(Stored data entries)
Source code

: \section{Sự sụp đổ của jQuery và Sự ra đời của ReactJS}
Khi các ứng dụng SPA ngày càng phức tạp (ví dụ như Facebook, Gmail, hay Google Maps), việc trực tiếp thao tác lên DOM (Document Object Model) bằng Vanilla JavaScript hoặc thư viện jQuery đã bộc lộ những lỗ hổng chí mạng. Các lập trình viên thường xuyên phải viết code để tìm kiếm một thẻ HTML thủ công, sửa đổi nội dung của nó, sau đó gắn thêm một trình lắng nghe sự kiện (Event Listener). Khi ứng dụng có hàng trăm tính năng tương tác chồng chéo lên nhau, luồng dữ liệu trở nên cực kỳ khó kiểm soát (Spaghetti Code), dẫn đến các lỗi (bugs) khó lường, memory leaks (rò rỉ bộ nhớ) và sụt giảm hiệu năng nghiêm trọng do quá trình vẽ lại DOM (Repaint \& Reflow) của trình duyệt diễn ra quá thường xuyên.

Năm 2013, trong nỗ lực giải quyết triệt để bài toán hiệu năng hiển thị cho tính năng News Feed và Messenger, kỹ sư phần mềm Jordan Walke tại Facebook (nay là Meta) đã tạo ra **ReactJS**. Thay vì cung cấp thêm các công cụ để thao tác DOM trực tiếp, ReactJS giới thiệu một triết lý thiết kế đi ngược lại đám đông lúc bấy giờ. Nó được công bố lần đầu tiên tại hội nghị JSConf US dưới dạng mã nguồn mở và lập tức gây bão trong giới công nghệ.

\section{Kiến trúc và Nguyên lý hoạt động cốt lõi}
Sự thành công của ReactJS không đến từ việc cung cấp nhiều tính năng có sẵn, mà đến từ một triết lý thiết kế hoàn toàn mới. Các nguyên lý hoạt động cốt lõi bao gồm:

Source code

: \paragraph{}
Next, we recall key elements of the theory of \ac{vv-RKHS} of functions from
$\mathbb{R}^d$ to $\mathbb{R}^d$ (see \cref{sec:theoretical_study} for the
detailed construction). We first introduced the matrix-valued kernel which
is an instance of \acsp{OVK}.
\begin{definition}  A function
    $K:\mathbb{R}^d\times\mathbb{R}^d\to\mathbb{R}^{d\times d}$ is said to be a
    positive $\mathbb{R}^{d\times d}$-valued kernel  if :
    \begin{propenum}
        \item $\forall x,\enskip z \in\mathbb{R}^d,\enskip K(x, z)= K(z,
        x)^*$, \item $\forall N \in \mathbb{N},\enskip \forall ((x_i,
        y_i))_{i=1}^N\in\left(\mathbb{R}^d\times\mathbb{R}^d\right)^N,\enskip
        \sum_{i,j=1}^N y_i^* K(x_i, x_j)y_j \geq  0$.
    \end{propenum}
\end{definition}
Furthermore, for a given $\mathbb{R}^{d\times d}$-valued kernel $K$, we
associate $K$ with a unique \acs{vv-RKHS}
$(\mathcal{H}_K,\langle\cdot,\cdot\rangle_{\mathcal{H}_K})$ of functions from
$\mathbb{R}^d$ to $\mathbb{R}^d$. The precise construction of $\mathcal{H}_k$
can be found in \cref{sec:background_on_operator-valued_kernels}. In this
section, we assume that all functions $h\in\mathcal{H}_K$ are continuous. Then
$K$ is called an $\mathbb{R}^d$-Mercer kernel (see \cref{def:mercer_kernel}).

→ **WHAT YOU HAVE TO DO**
Transcribe each entry above exactly as it reads.

→ **REPLY TO THE EXERCISE**
Source code

: \section{Sự sụp đổ của jQuery và Sự ra đời của ReactJS}
Khi các ứng dụng SPA ngày càng phức tạp (ví dụ như Facebook, Gmail, hay Google Maps), việc trực tiếp thao tác lên DOM (Document Object Model) bằng Vanilla JavaScript hoặc thư viện jQuery đã bộc lộ những lỗ hổng chí mạng. Các lập trình viên thường xuyên phải viết code để tìm kiếm một thẻ HTML thủ công, sửa đổi nội dung của nó, sau đó gắn thêm một trình lắng nghe sự kiện (Event Listener). Khi ứng dụng có hàng trăm tính năng tương tác chồng chéo lên nhau, luồng dữ liệu trở nên cực kỳ khó kiểm soát (Spaghetti Code), dẫn đến các lỗi (bugs) khó lường, memory leaks (rò rỉ bộ nhớ) và sụt giảm hiệu năng nghiêm trọng do quá trình vẽ lại DOM (Repaint \& Reflow) của trình duyệt diễn ra quá thường xuyên.

Năm 2013, trong nỗ lực giải quyết triệt để bài toán hiệu năng hiển thị cho tính năng News Feed và Messenger, kỹ sư phần mềm Jordan Walke tại Facebook (nay là Meta) đã tạo ra **ReactJS**. Thay vì cung cấp thêm các công cụ để thao tác DOM trực tiếp, ReactJS giới thiệu một triết lý thiết kế đi ngược lại đám đông lúc bấy giờ. Nó được công bố lần đầu tiên tại hội nghị JSConf US dưới dạng mã nguồn mở và lập tức gây bão trong giới công nghệ.

\section{Kiến trúc và Nguyên lý hoạt động cốt lõi}
Sự thành công của ReactJS không đến từ việc cung cấp nhiều tính năng có sẵn, mà đến từ một triết lý thiết kế hoàn toàn mới. Các nguyên lý hoạt động cốt lõi bao gồm:

Source code

: \paragraph{}
Next, we recall key elements of the theory of \ac{vv-RKHS} of functions from
$\mathbb{R}^d$ to $\mathbb{R}^d$ (see \cref{sec:theoretical_study} for the
detailed construction). We first introduced the matrix-valued kernel which
is an instance of \acsp{OVK}.
\begin{definition}  A function
    $K:\mathbb{R}^d\times\mathbb{R}^d\to\mathbb{R}^{d\times d}$ is said to be a
    positive $\mathbb{R}^{d\times d}$-valued kernel  if :
    \begin{propenum}
        \item $\forall x,\enskip z \in\mathbb{R}^d,\enskip K(x, z)= K(z,
        x)^*$, \item $\forall N \in \mathbb{N},\enskip \forall ((x_i,
        y_i))_{i=1}^N\in\left(\mathbb{R}^d\times\mathbb{R}^d\right)^N,\enskip
        \sum_{i,j=1}^N y_i^* K(x_i, x_j)y_j \geq  0$.
    \end{propenum}
\end{definition}
Furthermore, for a given $\mathbb{R}^{d\times d}$-valued kernel $K$, we
associate $K$ with a unique \acs{vv-RKHS}
$(\mathcal{H}_K,\langle\cdot,\cdot\rangle_{\mathcal{H}_K})$ of functions from
$\mathbb{R}^d$ to $\mathbb{R}^d$. The precise construction of $\mathcal{H}_k$
can be found in \cref{sec:background_on_operator-valued_kernels}. In this
section, we assume that all functions $h\in\mathcal{H}_K$ are continuous. Then
$K$ is called an $\mathbb{R}^d$-Mercer kernel (see \cref{def:mercer_kernel}).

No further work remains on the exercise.